Exercise aim =
Would you restate word for word the lines of the listing, beginning at the first and ending with the line that holds "on movements |"?

Exercise data =
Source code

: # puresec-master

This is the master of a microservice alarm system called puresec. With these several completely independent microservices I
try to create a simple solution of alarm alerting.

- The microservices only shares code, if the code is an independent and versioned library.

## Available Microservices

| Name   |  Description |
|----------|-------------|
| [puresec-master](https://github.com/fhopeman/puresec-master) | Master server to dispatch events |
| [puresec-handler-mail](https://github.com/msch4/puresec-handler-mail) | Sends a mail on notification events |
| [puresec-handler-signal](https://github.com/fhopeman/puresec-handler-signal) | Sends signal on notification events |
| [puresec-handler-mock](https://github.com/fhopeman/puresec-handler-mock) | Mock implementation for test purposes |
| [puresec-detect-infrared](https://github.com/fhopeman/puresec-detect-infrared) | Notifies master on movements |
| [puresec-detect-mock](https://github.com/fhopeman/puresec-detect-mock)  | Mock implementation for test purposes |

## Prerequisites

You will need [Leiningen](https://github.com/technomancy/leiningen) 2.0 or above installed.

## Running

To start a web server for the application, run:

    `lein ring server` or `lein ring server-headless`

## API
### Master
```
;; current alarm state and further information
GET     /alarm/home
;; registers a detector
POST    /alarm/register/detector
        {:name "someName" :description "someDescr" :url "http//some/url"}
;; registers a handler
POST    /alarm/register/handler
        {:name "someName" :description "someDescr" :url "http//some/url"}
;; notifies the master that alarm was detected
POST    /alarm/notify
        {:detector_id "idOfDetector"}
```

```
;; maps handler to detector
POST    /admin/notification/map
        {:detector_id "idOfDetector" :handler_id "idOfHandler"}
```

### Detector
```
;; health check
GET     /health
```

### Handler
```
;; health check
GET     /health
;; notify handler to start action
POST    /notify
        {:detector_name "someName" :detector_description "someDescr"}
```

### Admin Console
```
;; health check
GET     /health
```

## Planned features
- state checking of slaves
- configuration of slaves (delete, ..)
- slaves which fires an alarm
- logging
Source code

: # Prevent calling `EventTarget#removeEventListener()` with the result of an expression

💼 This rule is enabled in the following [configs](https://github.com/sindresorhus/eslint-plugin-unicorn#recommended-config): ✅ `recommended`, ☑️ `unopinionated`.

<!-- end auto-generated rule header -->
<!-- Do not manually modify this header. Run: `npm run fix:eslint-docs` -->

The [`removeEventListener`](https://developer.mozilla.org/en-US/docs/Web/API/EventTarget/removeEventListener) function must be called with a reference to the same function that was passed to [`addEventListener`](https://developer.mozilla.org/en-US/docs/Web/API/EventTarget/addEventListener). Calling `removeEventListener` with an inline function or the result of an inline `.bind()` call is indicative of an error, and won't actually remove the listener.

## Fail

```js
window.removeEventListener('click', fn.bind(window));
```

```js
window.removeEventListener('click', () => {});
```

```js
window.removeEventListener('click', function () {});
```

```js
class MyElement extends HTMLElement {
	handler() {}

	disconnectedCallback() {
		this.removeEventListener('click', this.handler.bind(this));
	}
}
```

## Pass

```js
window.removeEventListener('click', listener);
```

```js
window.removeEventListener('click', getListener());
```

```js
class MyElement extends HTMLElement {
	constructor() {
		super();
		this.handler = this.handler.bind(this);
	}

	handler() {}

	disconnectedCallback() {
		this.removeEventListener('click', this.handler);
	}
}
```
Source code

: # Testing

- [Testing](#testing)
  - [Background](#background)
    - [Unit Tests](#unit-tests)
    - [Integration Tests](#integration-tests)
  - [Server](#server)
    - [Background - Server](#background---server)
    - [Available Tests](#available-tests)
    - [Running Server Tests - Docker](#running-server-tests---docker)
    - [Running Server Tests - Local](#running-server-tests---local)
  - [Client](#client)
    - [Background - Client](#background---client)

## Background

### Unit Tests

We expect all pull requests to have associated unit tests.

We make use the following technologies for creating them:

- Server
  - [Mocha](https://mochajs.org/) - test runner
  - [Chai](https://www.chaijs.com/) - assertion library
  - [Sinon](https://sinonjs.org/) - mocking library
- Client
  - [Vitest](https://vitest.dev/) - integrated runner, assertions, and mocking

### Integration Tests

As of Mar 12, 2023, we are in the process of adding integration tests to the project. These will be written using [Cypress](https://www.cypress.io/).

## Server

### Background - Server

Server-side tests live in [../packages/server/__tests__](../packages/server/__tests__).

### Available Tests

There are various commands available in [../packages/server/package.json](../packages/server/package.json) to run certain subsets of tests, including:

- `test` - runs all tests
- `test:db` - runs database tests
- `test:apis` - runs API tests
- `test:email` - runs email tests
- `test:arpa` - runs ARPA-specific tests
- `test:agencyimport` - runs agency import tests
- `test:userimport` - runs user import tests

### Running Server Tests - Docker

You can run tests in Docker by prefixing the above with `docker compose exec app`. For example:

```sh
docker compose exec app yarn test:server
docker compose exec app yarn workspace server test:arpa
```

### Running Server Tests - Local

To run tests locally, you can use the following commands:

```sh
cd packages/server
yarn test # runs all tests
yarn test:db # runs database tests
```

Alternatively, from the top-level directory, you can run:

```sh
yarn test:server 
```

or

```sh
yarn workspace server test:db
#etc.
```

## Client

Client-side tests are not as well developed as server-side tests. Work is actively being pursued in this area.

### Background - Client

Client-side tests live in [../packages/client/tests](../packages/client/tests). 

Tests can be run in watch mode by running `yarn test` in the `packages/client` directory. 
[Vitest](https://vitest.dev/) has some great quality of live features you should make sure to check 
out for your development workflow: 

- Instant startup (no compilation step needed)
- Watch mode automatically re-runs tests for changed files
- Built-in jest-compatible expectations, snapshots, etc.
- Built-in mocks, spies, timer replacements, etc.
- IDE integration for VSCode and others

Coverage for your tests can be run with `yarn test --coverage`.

Exercise answer =
Source code

: # puresec-master

This is the master of a microservice alarm system called puresec. With these several completely independent microservices I
try to create a simple solution of alarm alerting.

- The microservices only shares code, if the code is an independent and versioned library.

## Available Microservices

| Name   |  Description |
|----------|-------------|
| [puresec-master](https://github.com/fhopeman/puresec-master) | Master server to dispatch events |
| [puresec-handler-mail](https://github.com/msch4/puresec-handler-mail) | Sends a mail on notification events |
| [puresec-handler-signal](https://github.com/fhopeman/puresec-handler-signal) | Sends signal on notification events |
| [puresec-handler-mock](https://github.com/fhopeman/puresec-handler-mock) | Mock implementation for test purposes |
| [puresec-detect-infrared](https://github.com/fhopeman/puresec-detect-infrared) | Notifies master on movements |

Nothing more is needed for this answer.